Opinion
NOT FOR PUBLICATION
ORDER ON DEBTORS' MOTION TO AMEND CONFIRMATION ORDER
PETER W. BOWIE, Chief Judge United States Bankruptcy Court
This case is a legal caricature of a "Comedy of Errors" of Shakespearean proportions, primarily on the part of the parties, as well as the Bankruptcy Court.
This case was filed on December 31, 2008. Contemporaneously with the petition, debtors filed their proposed plan, which called for payments of $245 per month to the Chapter 13 trustee, most of which would go to their car creditor. The plan called for no payment to unsecured creditors, exclusion of EMC Mortgage on its lien on their primary residence, and provided in paragraph 19 that "Debtors will file a motion for valuation of real estate and avoidance of unsecured junior trust deeds."

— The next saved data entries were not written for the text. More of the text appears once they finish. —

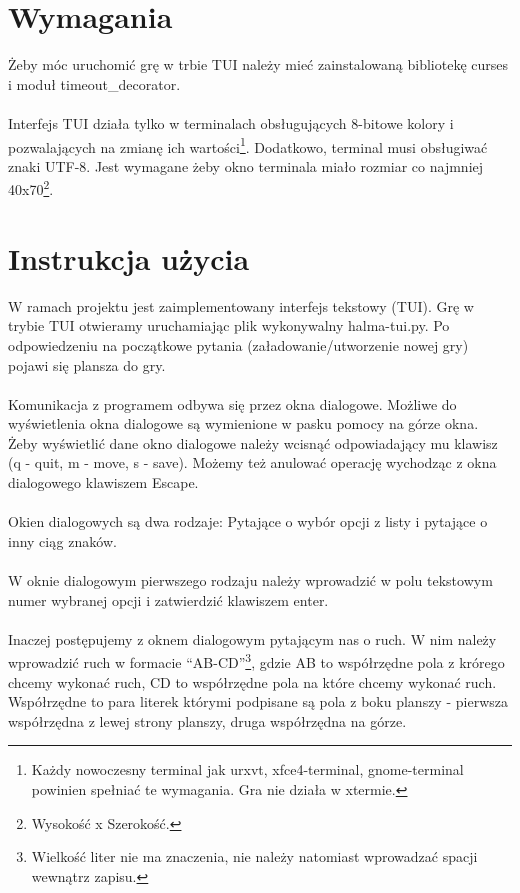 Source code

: \documentclass[12pt, titlepage]{article}
\begin{document}
\pagebreak
\section{Wymagania}
Żeby móc uruchomić grę w trbie TUI należy mieć zainstalowaną
bibliotekę curses i moduł timeout\_decorator.
\\~\\
Interfejs TUI działa tylko w terminalach obsługujących 8-bitowe
kolory i pozwalających na zmianę ich wartości\footnote{Każdy nowoczesny terminal jak urxvt, xfce4-terminal, gnome-terminal powinien spełniać te wymagania. Gra nie działa w xtermie.}.
Dodatkowo, terminal musi obsługiwać znaki UTF-8.
Jest wymagane żeby okno terminala miało rozmiar co
najmniej 40x70\footnote{Wysokość x Szerokość.}.

\section{Instrukcja użycia}
W ramach projektu jest zaimplementowany interfejs tekstowy (TUI).
Grę w trybie TUI otwieramy uruchamiając plik wykonywalny
halma-tui.py. Po odpowiedzeniu na początkowe pytania
(załadowanie/utworzenie nowej gry) pojawi się plansza do gry.
\\~\\
Komunikacja z programem odbywa się przez okna dialogowe.
Możliwe do wyświetlenia okna dialogowe są wymienione
w pasku pomocy na górze okna. Żeby wyświetlić dane okno
dialogowe należy wcisnąć odpowiadający mu klawisz (q - quit,
m - move, s - save). Możemy też anulować operację wychodząc
z okna dialogowego klawiszem Escape.
\\~\\
Okien dialogowych są dwa rodzaje: Pytające o wybór opcji z listy i
pytające o inny ciąg znaków.
\\~\\
W oknie dialogowym pierwszego rodzaju należy wprowadzić w
polu tekstowym numer wybranej opcji i zatwierdzić
klawiszem enter.
\\~\\
Inaczej postępujemy z oknem dialogowym pytającym nas o ruch.
W nim należy wprowadzić ruch w formacie "`AB-CD"'\footnote{Wielkość liter nie ma znaczenia, nie należy natomiast wprowadzać spacji wewnątrz zapisu.}, gdzie AB
to współrzędne pola z krórego chcemy wykonać ruch, CD to
współrzędne pola na które chcemy wykonać ruch. Współrzędne
to para literek którymi podpisane są pola z boku planszy -
pierwsza współrzędna z lewej strony planszy, druga współrzędna
na górze.
\end{document}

Chrysler Financial promptly filed and noticed for hearing its objection to confirmation because of debtors' proposed treatment of the car debt which, while important in itself is not relevant to what later happened. About two weeks later, the Chapter 13 trustee filed his objection to confirmation, arguing debtors had disposable income, and that they needed to obtain a lien strip order. While awaiting hearing on the objections, the debtors filed their motion to strip off junior liens held by Countrywide and San Diego County Credit Union.
At the time of these events, the Bankruptcy Court for this district used consolidated Chapter 13 calendars rather than individual calendars involving the judge originally assigned on filing. One consolidated calendar was devoted to law and motion matters, including lien strips, and that calendar was assigned to a single judge for months at a time. The calendar was set and called one day each week. The other consolidated calendar was the confirmation calendar, hearing objections to confirmation. It, too, was set and heard one day each week, but unlike the law and motion calendar, the confirmation calendar rotated each week among the remaining three judges not then assigned to the law and motion calendar.
On March 11, 2009 one judge heard the objections to confirmation and continued the hearings to a date after the scheduled lien strip hearing, which was on the calendar of another judge scheduled to hear the confirmation calendar on that date. Meanwhile, at the lien strip hearing, counsel for debtors agreed the moving papers needed to be re-served. A colloquy followed concerning both a fee request and, more importantly, the issue of whether 11 U.S.C. § 506(d) was a form of lien-stripping relief available to a debtor in a Chapter 13 case. The judge set out on the record the judge's thinking concerning the role of 11 U.S.C. 1322(b), specifically applicable to Chapter 13 cases, coupled with the impact of the Supreme Court's decision in Dewsnup v. Timm, 502 U.S. 410 (1992). Dewsnup declared § 506(d) unavailable to Chapter 7 debtors, and because 11 U.S.C. § 103 makes the provisions of Chapter 5 applicable to cases under Chapters 7, 11, 12 and 13 -- but Dewsnup says § 506(d) is not applicable to Chapter 7 cases -- then it is similarly not available in Chapter 13 cases, either. The judge went on to explain, however, that there is a lien-stripping mechanism available for Chapter 13 cases embodied in 11 U.S.C. § 1322(b). The lien strip motion was continued to allow renoticing and, because of schedule conflicts, was set before yet another judge. Thereafter, the confirmation hearings were continued to the same date and time, as well.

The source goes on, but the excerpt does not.